▼
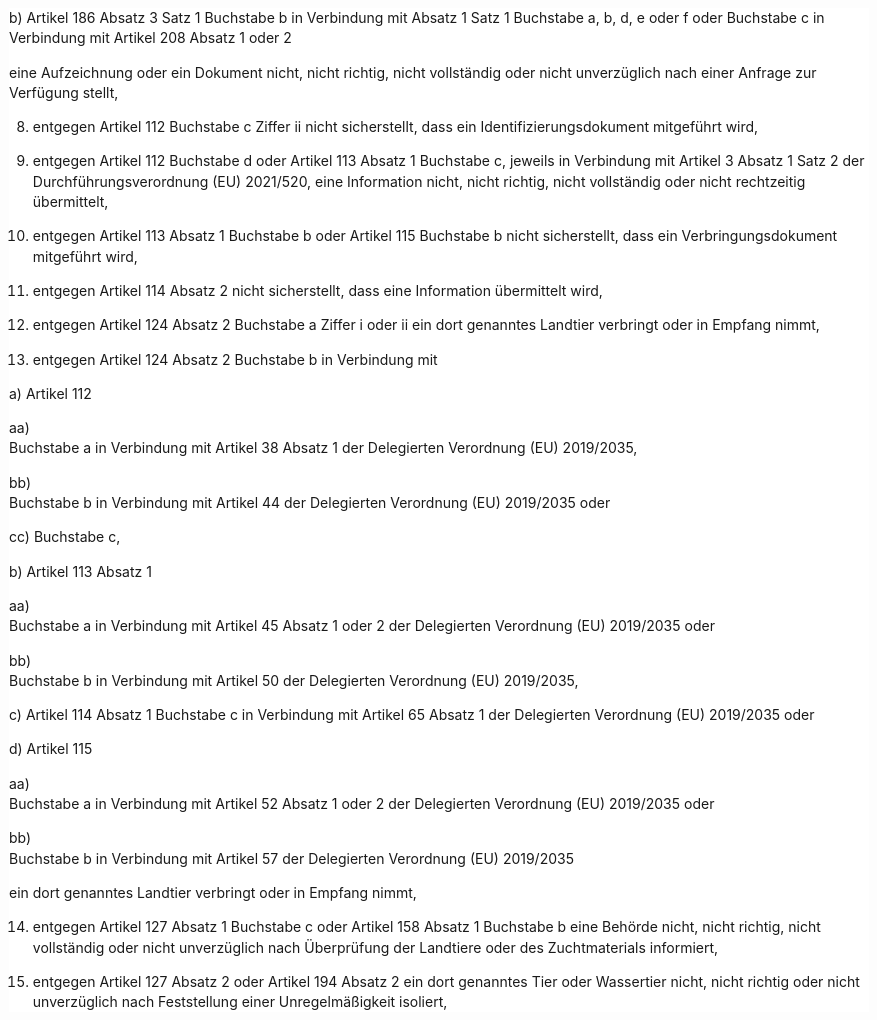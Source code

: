 b) Artikel 186 Absatz 3 Satz 1 Buchstabe b in Verbindung mit Absatz 1 Satz 1 Buchstabe a, b, d, e oder f oder Buchstabe c in Verbindung mit Artikel 208 Absatz 1 oder 2

eine Aufzeichnung oder ein Dokument nicht, nicht richtig, nicht vollständig oder nicht unverzüglich nach einer Anfrage zur Verfügung stellt,

8. entgegen Artikel 112 Buchstabe c Ziffer ii nicht sicherstellt, dass ein Identifizierungsdokument mitgeführt wird,

9. entgegen Artikel 112 Buchstabe d oder Artikel 113 Absatz 1 Buchstabe c, jeweils in Verbindung mit Artikel 3 Absatz 1 Satz 2 der Durchführungsverordnung (EU) 2021/520, eine Information nicht, nicht richtig, nicht vollständig oder nicht rechtzeitig übermittelt,

10. entgegen Artikel 113 Absatz 1 Buchstabe b oder Artikel 115 Buchstabe b nicht sicherstellt, dass ein Verbringungsdokument mitgeführt wird,

11. entgegen Artikel 114 Absatz 2 nicht sicherstellt, dass eine Information übermittelt wird,

12. entgegen Artikel 124 Absatz 2 Buchstabe a Ziffer i oder ii ein dort genanntes Landtier verbringt oder in Empfang nimmt,

13. entgegen Artikel 124 Absatz 2 Buchstabe b in Verbindung mit

a) Artikel 112

aa)  
Buchstabe a in Verbindung mit Artikel 38 Absatz 1 der Delegierten Verordnung (EU) 2019/2035,

bb)  
Buchstabe b in Verbindung mit Artikel 44 der Delegierten Verordnung (EU) 2019/2035 oder

cc) Buchstabe c,

b) Artikel 113 Absatz 1

aa)  
Buchstabe a in Verbindung mit Artikel 45 Absatz 1 oder 2 der Delegierten Verordnung (EU) 2019/2035 oder

bb)  
Buchstabe b in Verbindung mit Artikel 50 der Delegierten Verordnung (EU) 2019/2035,

c) Artikel 114 Absatz 1 Buchstabe c in Verbindung mit Artikel 65 Absatz 1 der Delegierten Verordnung (EU) 2019/2035 oder

d) Artikel 115

aa)  
Buchstabe a in Verbindung mit Artikel 52 Absatz 1 oder 2 der Delegierten Verordnung (EU) 2019/2035 oder

bb)  
Buchstabe b in Verbindung mit Artikel 57 der Delegierten Verordnung (EU) 2019/2035

ein dort genanntes Landtier verbringt oder in Empfang nimmt,

14. entgegen Artikel 127 Absatz 1 Buchstabe c oder Artikel 158 Absatz 1 Buchstabe b eine Behörde nicht, nicht richtig, nicht vollständig oder nicht unverzüglich nach Überprüfung der Landtiere oder des Zuchtmaterials informiert,

15. entgegen Artikel 127 Absatz 2 oder Artikel 194 Absatz 2 ein dort genanntes Tier oder Wassertier nicht, nicht richtig oder nicht unverzüglich nach Feststellung einer Unregelmäßigkeit isoliert,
▲
### [What is being asked]
Look through the data above. Each line containing the word "dass" needs to be copied.

### [Answer box]
8. entgegen Artikel 112 Buchstabe c Ziffer ii nicht sicherstellt, dass ein Identifizierungsdokument mitgeführt wird,
10. entgegen Artikel 113 Absatz 1 Buchstabe b oder Artikel 115 Buchstabe b nicht sicherstellt, dass ein Verbringungsdokument mitgeführt wird,
11. entgegen Artikel 114 Absatz 2 nicht sicherstellt, dass eine Information übermittelt wird,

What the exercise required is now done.